The NBA knows its refs are only human. Over the summer, Orr attended a workshop on mental training and preparation and how to turn the page when an adverse event takes place, not unlike a pitcher who loses focus after surrendering a home run or a batter who struck out his last at bat. In the workshop, he learned “reset” techniques to help him stay in the present and not dwell on past plays.

“We care very deeply about what we do,” Orr said. “We get paid to get calls right and when we don’t them right, it affects us tremendously. I think a lot of people think that after a game is over, we just walk away from it and forget it. We don’t. We very much care about what we do and have a deep passion and desire to get the plays right.”

Come the playoffs in any sport, blown calls are magnified and bring outcries for more use of instant replay.

“Every year it’s being expanded, and I think it’s a good thing,” he said. “I think I speak for most officials when I say we’re in support of the limited use of replay and in complete support of getting calls right. My ego is not so big that I’m not going to be embarrassed if the video shows I got a play wrong. We all get plays wrong every single game. That’s’ not the issue. We just want the plays called correctly.”

He understands that league officials have to balance the corroborative use of replay against the tendency of games to drag on interminably. “Fans have to be entertained,” Orr said. “We can’t drag out games four or five hours to make sure every call is right.

“There are always going to be mistakes,” he added. “Players make mistakes, coaches make mistakes and we make mistakes. We just hope they don’t happen at critical points of the game where they decide the outcome.”

For a guy who didn’t like to travel, he’s learned to adapt. The NBA game turned him around.

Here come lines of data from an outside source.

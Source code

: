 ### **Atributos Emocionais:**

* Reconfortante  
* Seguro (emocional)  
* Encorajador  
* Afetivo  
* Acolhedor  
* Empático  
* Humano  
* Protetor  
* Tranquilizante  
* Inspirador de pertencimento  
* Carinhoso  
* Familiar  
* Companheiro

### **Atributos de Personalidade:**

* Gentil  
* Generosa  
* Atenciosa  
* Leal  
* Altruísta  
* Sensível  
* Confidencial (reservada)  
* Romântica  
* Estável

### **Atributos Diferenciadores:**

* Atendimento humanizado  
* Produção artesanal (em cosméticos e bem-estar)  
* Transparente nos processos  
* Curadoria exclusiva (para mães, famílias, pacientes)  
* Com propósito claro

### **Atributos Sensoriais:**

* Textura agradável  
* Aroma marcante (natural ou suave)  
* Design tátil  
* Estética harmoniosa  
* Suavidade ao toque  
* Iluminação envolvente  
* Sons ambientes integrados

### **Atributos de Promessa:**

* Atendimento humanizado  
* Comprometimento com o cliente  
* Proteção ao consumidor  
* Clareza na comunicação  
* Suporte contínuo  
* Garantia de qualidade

“The players are the best athletes in the world, there’s no doubt about that,” he said. “It’s a privilege to stand next to them and watch them perform.”

Yet for such a fan of the NBA game, he has no player favorites, not even LeBron or Kobe soaring through the air. While he’s an Angels fan in baseball and a Chicago Bears fan in football, he plays no favorites in basketball.

“When you first pick up a whistle — and this goes all the way back to rec ball — you start detaching yourself from having a favorite player or team. I don’t care who wins or how many points a particular player has. Rather, I appreciate the two teams coming together. I appreciate the athletes and I appreciate the game. I love it when the game goes down to the wire, when it comes down to the last shot, but in terms of who actually wins the game, it’s completely irrelevant.

“I just like exciting games.”

Spoken like a true fan and a great up-and-coming NBA referee.